3) O trecho “uma humanidade amputada, higienizada, apartada do elo que nos vincula à realidade será efetivamente uma humanidade plena?” alerta para o tipo de pensamento reducionista que busca excluir dos estudos de cultura (e outros assuntos) a contribuição dos sentidos, ou seja, a experiência como sentimos. Qual é a importância de um estudo de cultura baseado no sensível?
É uma questão decisiva. A tradição filosófica ocidental constituiu-se no aprofundamento da desconfiança em relação à sensibilidade e ao sensível. Pensemos na alegoria da caverna de Platão ou na máxima cartesiana do “não sei se sou um corpo” para que se perceba como foi coesa, profunda e devastadora essa estratégia de depreciação e desqualificação da sensibilidade. No livro discuto os efeitos que isso produziu na nossa autocompreensão enquanto sujeitos humanos. É justamente essa ideia de uma “humanidade higienizada” que procuro combater, tanto mais que essa mutilação hipotecará definitivamente a eficácia do próprio conceito de cultura.
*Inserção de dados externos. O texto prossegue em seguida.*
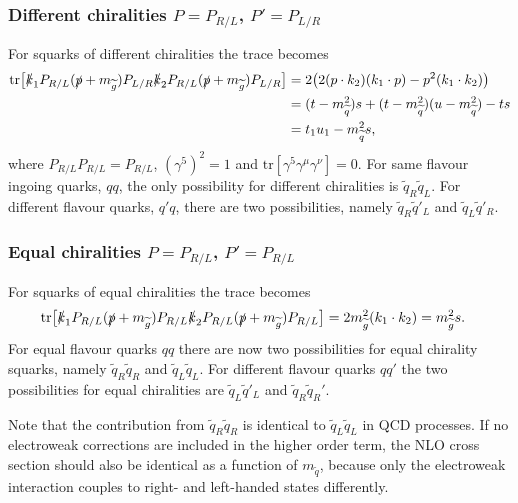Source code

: \documentclass[twoside,english]{uiofysmaster}
\begin{document}
{\subsubsection{Different chiralities $P=P_{R/L}$, $P'=P_{L/R}$}
For squarks of different chiralities the trace becomes
\begin{align*}
\text{tr} \big[ 
\slashed{k}_1 P_{R/L} (\slashed{p} + m_{\widetilde{g}}) P_{L/R} \slashed{k}_2 P_{R/L} (\slashed{p} + m_{\widetilde{g}}) P_{L/R} \big]
&= 2 \big(
2 (p \cdot k_2) (k_1 \cdot p) - p^2 (k_1 \cdot k_2)\big)\\
& = (t-m_{\widetilde{q}}^2)s + (t-m_{\widetilde{q}}^2)(u-m_{\widetilde{q}}^2)-  ts\\
&=  t_1u_1 -m_{\widetilde{q}}^2s,
\end{align*}
where $P_{R/L}P_{R/L} = P_{R/L}$, $(\gamma^5)^2 = 1$ and $\text{tr}[\gamma^5 \gamma^{\mu} \gamma^{\nu}]=0$. For same flavour ingoing quarks, $qq$, the only possibility for different chiralities is $\widetilde{q}_R\widetilde{q}_L$. For different flavour quarks, $q'q$, there are two possibilities, namely $ \widetilde{q}_R \widetilde{q}'_L$ and $\widetilde{q}_L \widetilde{q}'_R$.  


\subsubsection{Equal chiralities $P=P_{R/L}$, $P'=P_{R/L}$}
For squarks of equal chiralities the trace becomes
\begin{align*}
\text{tr} \big[ 
\slashed{k}_1 P_{R/L} (\slashed{p} + m_{\widetilde{g}}) P_{R/L} \slashed{k}_2 P_{R/L} (\slashed{p} + m_{\widetilde{g}}) P_{R/L} \big]&= 2  m_{\widetilde{g}}^2 (k_1 \cdot k_2)= m_{\widetilde{g}}^2 s.
\end{align*}
For equal flavour quarks $qq$ there are now two possibilities for equal chirality squarks, namely $\widetilde{q}_R \widetilde{q}_R$ and $ \widetilde{q}_L \widetilde{q}_L$. For different flavour quarks $qq'$ the two possibilities for equal chiralities are $ \widetilde{q}_L \widetilde{q}'_L$ and $\widetilde{q}_R \widetilde{q}_R'$. 

Note that the contribution from $\widetilde{q}_R \widetilde{q}_R$ is identical to $\widetilde{q}_L \widetilde{q}_L$ in QCD processes. If no electroweak corrections are included in the higher order term, the NLO cross section should also be identical as a function of $m_{\widetilde{q}}$, because only the electroweak interaction couples to right- and left-handed states differently. 

}
\end{document}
Essa será, para responder à pergunta, a importância de um estudo de cultura baseado no sensível: perceber que devemos começar por uma exigência de reabilitação do sensível como dimensão autenticamente humana, projeto que erradamente julgáramos terminado na segunda metade do século XVIII com a constituição da moderna Estética. A exigência de “culturalização do sensível” que refiro no livro mais não é do que a expressão dessa intenção de reintegração do sensível no espaço de uma humanidade plena. Sendo absolutamente necessário, constato também que este exercício tomba facilmente num excesso ou abundância do sensível que os séculos precedentes, marcados, como disse, por uma profunda desconfiança relativamente aos sentidos, dificilmente deixariam adivinhar. É isso que justifica ainda a invocação, que o livro também faz, de uma “sensibilização da cultura” a ser analisada pelo viés da “embriaguez do sensível”. Com efeito, ao internalizar o mecanismo da “dessensibilização”, o conceito de cultura passa a significar “em excesso”, induzindo o efeito anestético da paralisia, da inação e da suspensão do juízo. O projeto de sensibilização da cultura será assim, paradoxalmente, o projeto de uma dessensibilização para a cultura. Uma discussão situada e consequente do conceito de cultura não pode, portanto, elidir a importância desta reflexão sobre o sensível.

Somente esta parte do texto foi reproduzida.